§ **Task requirements**
Without the pictures, restate all of the data below word for word.

═══ Input data

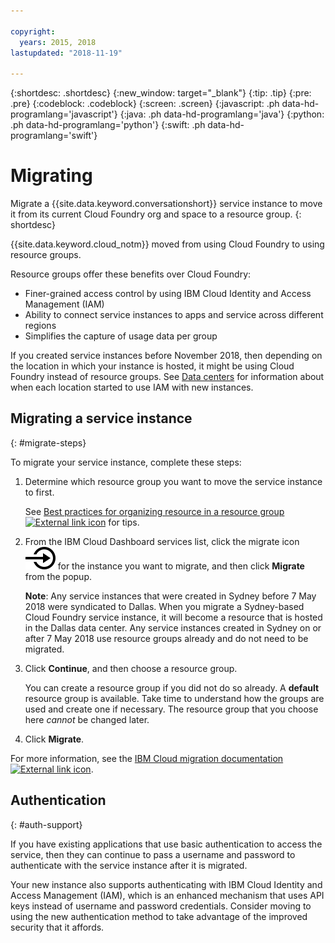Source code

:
 ```yaml
---

copyright:
  years: 2015, 2018
lastupdated: "2018-11-19"

---
```


{:shortdesc: .shortdesc}
{:new_window: target="_blank"}
{:tip: .tip}
{:pre: .pre}
{:codeblock: .codeblock}
{:screen: .screen}
{:javascript: .ph data-hd-programlang='javascript'}
{:java: .ph data-hd-programlang='java'}
{:python: .ph data-hd-programlang='python'}
{:swift: .ph data-hd-programlang='swift'}

# Migrating

Migrate a {{site.data.keyword.conversationshort}} service instance to move it from its current Cloud Foundry org and space to a resource group.
{: shortdesc}

{{site.data.keyword.cloud_notm}} moved from using Cloud Foundry to using resource groups.

Resource groups offer these benefits over Cloud Foundry:

- Finer-grained access control by using IBM Cloud Identity and Access Management (IAM)
- Ability to connect service instances to apps and service across different regions
- Simplifies the capture of usage data per group

If you created service instances before November 2018, then depending on the location in which your instance is hosted, it might be using Cloud Foundry instead of resource groups. See [Data centers](services-information.html#regions) for information about when each location started to use IAM with new instances.

## Migrating a service instance
{: #migrate-steps}

To migrate your service instance, complete these steps:

1.  Determine which resource group you want to move the service instance to first.

    See [Best practices for organizing resource in a resource group ![External link icon](../../icons/launch-glyph.svg "External link icon")](https://console.bluemix.net/docs/resources/bestpractice_rgs.html) for tips.

1.  From the IBM Cloud Dashboard services list, click the migrate icon ![Migrate](images/migrate.svg) for the instance you want to migrate, and then click **Migrate** from the popup.

    **Note**: Any service instances that were created in Sydney before 7 May 2018 were syndicated to Dallas. When you migrate a Sydney-based Cloud Foundry service instance, it will become a resource that is hosted in the Dallas data center. Any service instances created in Sydney on or after 7 May 2018 use resource groups already and do not need to be migrated.

1.  Click **Continue**, and then choose a resource group.

    You can create a resource group if you did not do so already. A **default** resource group is available. Take time to understand how the groups are used and create one if necessary. The resource group that you choose here *cannot* be changed later.

1.  Click **Migrate**.

For more information, see the [IBM Cloud migration documentation ![External link icon](../../icons/launch-glyph.svg "External link icon")](https://console.bluemix.net/docs/resources/instance_migration.html).

## Authentication
{: #auth-support}

If you have existing applications that use basic authentication to access the service, then they can continue to pass a username and password to authenticate with the service instance after it is migrated.

Your new instance also supports authenticating with IBM Cloud Identity and Access Management (IAM), which is an enhanced mechanism that uses API keys instead of username and password credentials. Consider moving to using the new authentication method to take advantage of the improved security that it affords.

══════

§ **Solution to this task**
Source code

:
 ```yaml
---

copyright:
  years: 2015, 2018
lastupdated: "2018-11-19"

---
```


{:shortdesc: .shortdesc}
{:new_window: target="_blank"}
{:tip: .tip}
{:pre: .pre}
{:codeblock: .codeblock}
{:screen: .screen}
{:javascript: .ph data-hd-programlang='javascript'}
{:java: .ph data-hd-programlang='java'}
{:python: .ph data-hd-programlang='python'}
{:swift: .ph data-hd-programlang='swift'}

# Migrating

Migrate a {{site.data.keyword.conversationshort}} service instance to move it from its current Cloud Foundry org and space to a resource group.
{: shortdesc}

{{site.data.keyword.cloud_notm}} moved from using Cloud Foundry to using resource groups.

Resource groups offer these benefits over Cloud Foundry:

- Finer-grained access control by using IBM Cloud Identity and Access Management (IAM)
- Ability to connect service instances to apps and service across different regions
- Simplifies the capture of usage data per group

If you created service instances before November 2018, then depending on the location in which your instance is hosted, it might be using Cloud Foundry instead of resource groups. See [Data centers](services-information.html#regions) for information about when each location started to use IAM with new instances.

## Migrating a service instance
{: #migrate-steps}

To migrate your service instance, complete these steps:

1.  Determine which resource group you want to move the service instance to first.

    See [Best practices for organizing resource in a resource group ![External link icon](../../icons/launch-glyph.svg "External link icon")](https://console.bluemix.net/docs/resources/bestpractice_rgs.html) for tips.

1.  From the IBM Cloud Dashboard services list, click the migrate icon ![Migrate](images/migrate.svg) for the instance you want to migrate, and then click **Migrate** from the popup.

    **Note**: Any service instances that were created in Sydney before 7 May 2018 were syndicated to Dallas. When you migrate a Sydney-based Cloud Foundry service instance, it will become a resource that is hosted in the Dallas data center. Any service instances created in Sydney on or after 7 May 2018 use resource groups already and do not need to be migrated.

1.  Click **Continue**, and then choose a resource group.

    You can create a resource group if you did not do so already. A **default** resource group is available. Take time to understand how the groups are used and create one if necessary. The resource group that you choose here *cannot* be changed later.

1.  Click **Migrate**.

For more information, see the [IBM Cloud migration documentation ![External link icon](../../icons/launch-glyph.svg "External link icon")](https://console.bluemix.net/docs/resources/instance_migration.html).

## Authentication
{: #auth-support}

If you have existing applications that use basic authentication to access the service, then they can continue to pass a username and password to authenticate with the service instance after it is migrated.

Your new instance also supports authenticating with IBM Cloud Identity and Access Management (IAM), which is an enhanced mechanism that uses API keys instead of username and password credentials. Consider moving to using the new authentication method to take advantage of the improved security that it affords.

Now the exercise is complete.